You don’t have to be the most avid politics fan in the world to notice that Education Secretary Michael Gove is a really quite zealous Minister. More than anyone else in this Government – or, perhaps, any government in recent years – Mr Gove has pushed through his agenda of converting local-authority supervised schools into self-governing academies and creating entirely new, independent free schools.
This doesn’t mean doing things by half; it means self-governing schools should be self-governing schools, able to set their own rules and be free of the heavy hand (as Mr Gove sees it) of government interference. This includes the ability to serve whatever food and drink they like to their own children.
For four years now Mr Gove has resisted efforts to extend the nutritional standards for school meals, developed in the wake of Jamie Oliver’s mid-2000s expose of school food, to academies. As more and more children have entered academies, these food rules have seemed increasingly pointless: eventually all schools will be academies and, for people such as Mr Oliver at least, school children will be back to square one: plates full of turkey twizzlers washed down with fizzy drinks.
In the 2000s, people such as Mr Oliver fought parents handing chips through the school railings: they did not expect to be fighting the Secretary of State for Education. The anger amongst campaigners who shared Mr Oliver’s views was therefore intense and understandable.
They have facts on their side – childhood obesity rates are declining, but only slightly and slowly, and the problem is still acute, yet Mr Gove seemed to be standing on principle rather than using the power of the state to help (and, as people noted, better school food standards would help the poorest children more than any other).
It looks as if, however, a compromise has been hammered out. From January 2015 school food standards will be mandatory for local authority schools, new free schools and schools that convert to academies.

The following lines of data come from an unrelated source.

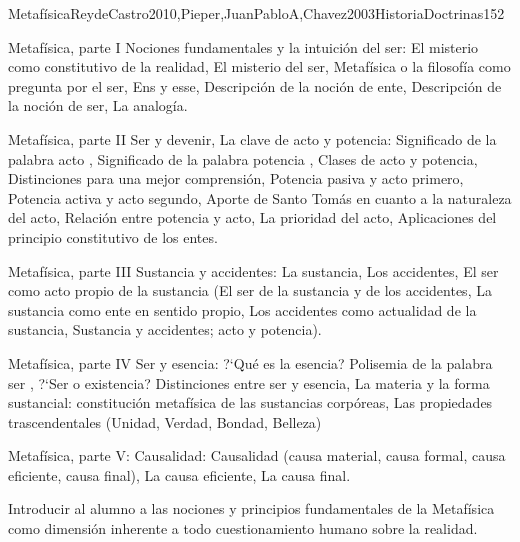 \begin{syllabus}
\begin{unit}{Metafísica}{ReydeCastro2010,Pieper,JuanPabloA,Chavez2003HistoriaDoctrinas}{15}{2}
\begin{topics}
	\item Metafísica, parte I  Nociones fundamentales y la intuición del ser: El misterio como constitutivo de la realidad, El misterio del ser, Metafísica o la filosofía como pregunta por el ser, Ens y esse, Descripción de la noción de ente, Descripción de la noción de ser, La analogía.
	\item Metafísica, parte II  Ser y devenir, La clave de acto y potencia: Significado de la palabra  acto , Significado de la palabra  potencia , Clases de acto y potencia, Distinciones para una mejor comprensión, Potencia pasiva y acto primero, Potencia activa y acto segundo, Aporte de Santo Tomás en cuanto a la naturaleza del acto, Relación entre potencia y acto, La prioridad del acto, Aplicaciones del principio constitutivo de los entes.
	\item Metafísica, parte III  Sustancia y accidentes: La sustancia, Los accidentes, El ser como acto propio de la sustancia (El ser de la sustancia y de los accidentes, La sustancia como ente en sentido propio, Los accidentes como actualidad de la sustancia, Sustancia y accidentes; acto y potencia).
	\item Metafísica, parte IV  Ser y esencia: ?`Qué es la esencia? Polisemia de la palabra  ser , ?`Ser o existencia? Distinciones entre ser y esencia, La materia y la forma sustancial: constitución metafísica de las sustancias corpóreas, Las propiedades trascendentales (Unidad, Verdad, Bondad, Belleza)
	\item Metafísica, parte V: Causalidad: Causalidad (causa material, causa formal, causa eficiente, causa final), La causa eficiente, La causa final.
\end{topics}

\begin{unitgoals}
	\item Introducir al alumno a las nociones y principios fundamentales de la Metafísica como dimensión inherente a todo cuestionamiento humano sobre la realidad.
\end{unitgoals}
\end{unit}



\begin{coursebibliography}
\end{coursebibliography}

\end{syllabus}
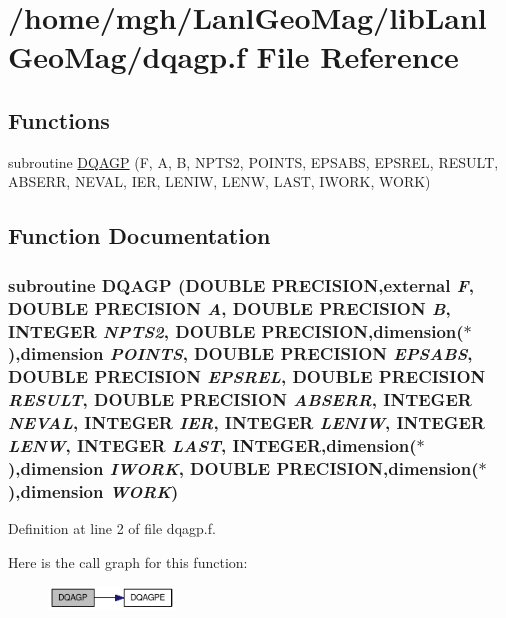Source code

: \hypertarget{dqagp_8f}{
\section{/home/mgh/LanlGeoMag/libLanlGeoMag/dqagp.f File Reference}
\label{dqagp_8f}
}
\subsection*{Functions}
\begin{CompactItemize}
\item 
subroutine \hyperlink{dqagp_8f_3809d8d2a43b03d1f3c0f7833c0d82c8}{DQAGP} (F, A, B, NPTS2, POINTS, EPSABS, EPSREL, RESULT, ABSERR, NEVAL, IER, LENIW, LENW, LAST, IWORK, WORK)
\end{CompactItemize}


\subsection{Function Documentation}
\hypertarget{dqagp_8f_3809d8d2a43b03d1f3c0f7833c0d82c8}{
\subsubsection[{DQAGP}]{\setlength{\rightskip}{0pt plus 5cm}subroutine DQAGP (DOUBLE PRECISION,external {\em F}, \/  DOUBLE PRECISION {\em A}, \/  DOUBLE PRECISION {\em B}, \/  INTEGER {\em NPTS2}, \/  DOUBLE PRECISION,dimension($\ast$),dimension {\em POINTS}, \/  DOUBLE PRECISION {\em EPSABS}, \/  DOUBLE PRECISION {\em EPSREL}, \/  DOUBLE PRECISION {\em RESULT}, \/  DOUBLE PRECISION {\em ABSERR}, \/  INTEGER {\em NEVAL}, \/  INTEGER {\em IER}, \/  INTEGER {\em LENIW}, \/  INTEGER {\em LENW}, \/  INTEGER {\em LAST}, \/  INTEGER,dimension($\ast$),dimension {\em IWORK}, \/  DOUBLE PRECISION,dimension($\ast$),dimension {\em WORK})}}
\label{dqagp_8f_3809d8d2a43b03d1f3c0f7833c0d82c8}




Definition at line 2 of file dqagp.f.

Here is the call graph for this function:\nopagebreak
\begin{figure}[H]
\begin{center}
\leavevmode
\includegraphics[width=95pt]{dqagp_8f_3809d8d2a43b03d1f3c0f7833c0d82c8_cgraph}
\end{center}
\end{figure}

These standards, which replace those inspired by Mr Oliver, will see schools have to provide more fruit and vegetables, promote wholegrain foods in place of refined carbohydrates and restrict the availability of fried food. They are “clear and concise” and “less expensive to enforce” says Mr Gove, yet without compromising on nutritional quality.
Most people, including Mr Oliver, welcome the new rules – as well they would, as they are not hugely different to those they replace. This begs the question as to why it took Mr Gove four years of resistance before accepting standards broadly similar to the ones that have been replaced.

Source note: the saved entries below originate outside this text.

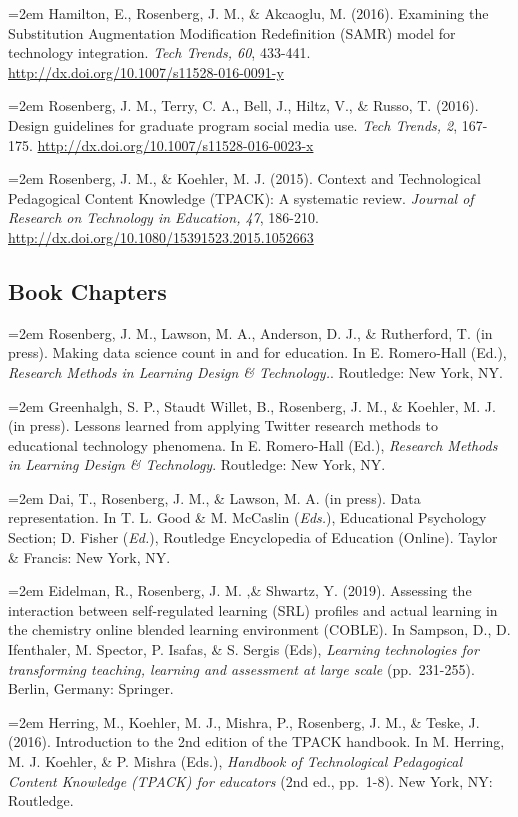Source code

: \documentclass[
  14,
]{article}
\begin{document}
\hangindent=2em Hamilton, E., Rosenberg, J. M., \& Akcaoglu, M. (2016).
Examining the Substitution Augmentation Modification Redefinition (SAMR)
model for technology integration. \emph{Tech Trends, 60}, 433-441.
\url{http://dx.doi.org/10.1007/s11528-016-0091-y}

\hangindent=2em Rosenberg, J. M., Terry, C. A., Bell, J., Hiltz, V., \&
Russo, T. (2016). Design guidelines for graduate program social media
use. \emph{Tech Trends, 2}, 167-175.
\url{http://dx.doi.org/10.1007/s11528-016-0023-x}

\hangindent=2em Rosenberg, J. M., \& Koehler, M. J. (2015). Context and
Technological Pedagogical Content Knowledge (TPACK): A systematic
review. \emph{Journal of Research on Technology in Education, 47},
186-210. \url{http://dx.doi.org/10.1080/15391523.2015.1052663}

\hypertarget{book-chapters}{%
\subsection{Book Chapters}\label{book-chapters}}

\hangindent=2em Rosenberg, J. M., Lawson, M. A., Anderson, D. J., \&
Rutherford, T. (in press). Making data science count in and for
education. In E. Romero-Hall (Ed.), \emph{Research Methods in Learning
Design \& Technology.}. Routledge: New York, NY.

\hangindent=2em Greenhalgh, S. P., Staudt Willet, B., Rosenberg, J. M.,
\& Koehler, M. J. (in press). Lessons learned from applying Twitter
research methods to educational technology phenomena. In E. Romero-Hall
(Ed.), \emph{Research Methods in Learning Design \& Technology}.
Routledge: New York, NY.

\hangindent=2em Dai, T., Rosenberg, J. M., \& Lawson, M. A. (in press).
Data representation. In T. L. Good \& M. McCaslin (\emph{Eds.}),
Educational Psychology Section; D. Fisher (\emph{Ed.}), Routledge
Encyclopedia of Education (Online). Taylor \& Francis: New York, NY.

\hangindent=2em Eidelman, R., Rosenberg, J. M. ,\& Shwartz, Y. (2019).
Assessing the interaction between self-regulated learning (SRL) profiles
and actual learning in the chemistry online blended learning environment
(COBLE). In Sampson, D., D. Ifenthaler, M. Spector, P. Isafas, \& S.
Sergis (Eds), \emph{Learning technologies for transforming teaching,
learning and assessment at large scale} (pp.~231-255). Berlin, Germany:
Springer.

\hangindent=2em Herring, M., Koehler, M. J., Mishra, P., Rosenberg, J.
M., \& Teske, J. (2016). Introduction to the 2nd edition of the TPACK
handbook. In M. Herring, M. J. Koehler, \& P. Mishra (Eds.),
\emph{Handbook of Technological Pedagogical Content Knowledge (TPACK)
for educators} (2nd ed., pp.~1-8). New York, NY: Routledge.
\end{document}
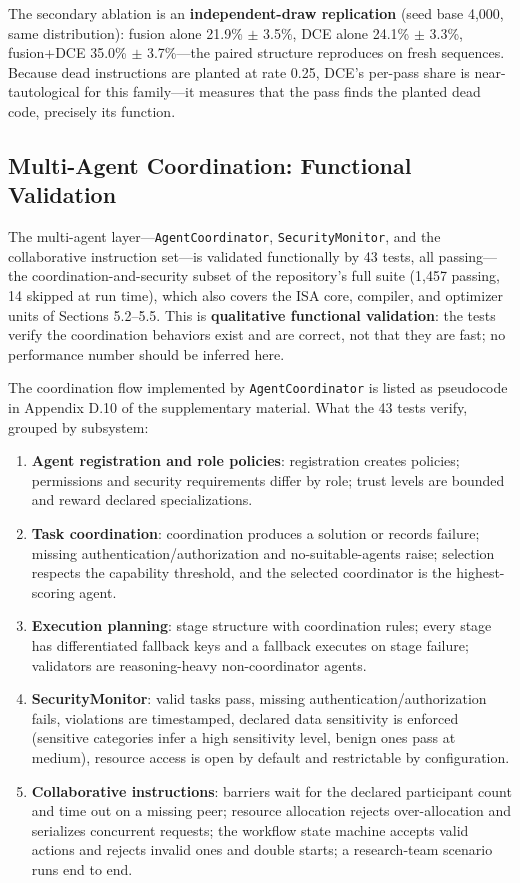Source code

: \documentclass[
  sigconf,
  anonymous]{acmart}
\providecommand{\tightlist}{%
  \setlength{\itemsep}{0pt}\setlength{\parskip}{0pt}}
\begin{document}
The secondary ablation is an \textbf{independent-draw replication} (seed
base 4,000, same distribution): fusion alone 21.9\% \(\pm\) 3.5\%, DCE
alone 24.1\% \(\pm\) 3.3\%, fusion+DCE 35.0\% \(\pm\) 3.7\%---the paired
structure reproduces on fresh sequences. Because dead instructions are
planted at rate 0.25, DCE's per-pass share is near-tautological for this
family---it measures that the pass finds the planted dead code,
precisely its function.

\subsection{Multi-Agent Coordination: Functional
Validation}\label{multi-agent-coordination-functional-validation}

The multi-agent layer---\texttt{AgentCoordinator},
\texttt{SecurityMonitor}, and the collaborative instruction set---is
validated functionally by 43 tests, all passing---the
coordination-and-security subset of the repository's full suite (1,457
passing, 14 skipped at run time), which also covers the ISA core,
compiler, and optimizer units of Sections 5.2--5.5. This is
\textbf{qualitative functional validation}: the tests verify the
coordination behaviors exist and are correct, not that they are fast; no
performance number should be inferred here.

The coordination flow implemented by \texttt{AgentCoordinator} is listed
as pseudocode in Appendix D.10 of the supplementary material. What the
43 tests verify, grouped by subsystem:

\begin{enumerate}
\def\labelenumi{\arabic{enumi}.}
\tightlist
\item
  \textbf{Agent registration and role policies}: registration creates
  policies; permissions and security requirements differ by role; trust
  levels are bounded and reward declared specializations.
\item
  \textbf{Task coordination}: coordination produces a solution or
  records failure; missing authentication/authorization and
  no-suitable-agents raise; selection respects the capability threshold,
  and the selected coordinator is the highest-scoring agent.
\item
  \textbf{Execution planning}: stage structure with coordination rules;
  every stage has differentiated fallback keys and a fallback executes
  on stage failure; validators are reasoning-heavy non-coordinator
  agents.
\item
  \textbf{SecurityMonitor}: valid tasks pass, missing
  authentication/authorization fails, violations are timestamped,
  declared data sensitivity is enforced (sensitive categories infer a
  high sensitivity level, benign ones pass at medium), resource access
  is open by default and restrictable by configuration.
\item
  \textbf{Collaborative instructions}: barriers wait for the declared
  participant count and time out on a missing peer; resource allocation
  rejects over-allocation and serializes concurrent requests; the
  workflow state machine accepts valid actions and rejects invalid ones
  and double starts; a research-team scenario runs end to end.
\end{enumerate}
\end{document}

In addition, these rules won’t apply to academies (or the much smaller number of free schools) created between 2010 and 2014 to avoid “cumbersome new legislation to introduce a post-dated clause” says the Government. Though the Government is asking academies to make a voluntary commitment to adopting these standards, the exception seems arbitrary – it simply means that a chunk of the population will eat food and drink that is of a worse nutritional standard to that consumed by other children.
It’s a bit of a mess really. A solution has been arrived at, eleven months before a General Election, to a problem that – with a little bit of flexibility – need not have existed in the first place. Mr Gove’s acolytes have recently had a lot to say about the making of government policy; perhaps here’s a case study in how not to do it.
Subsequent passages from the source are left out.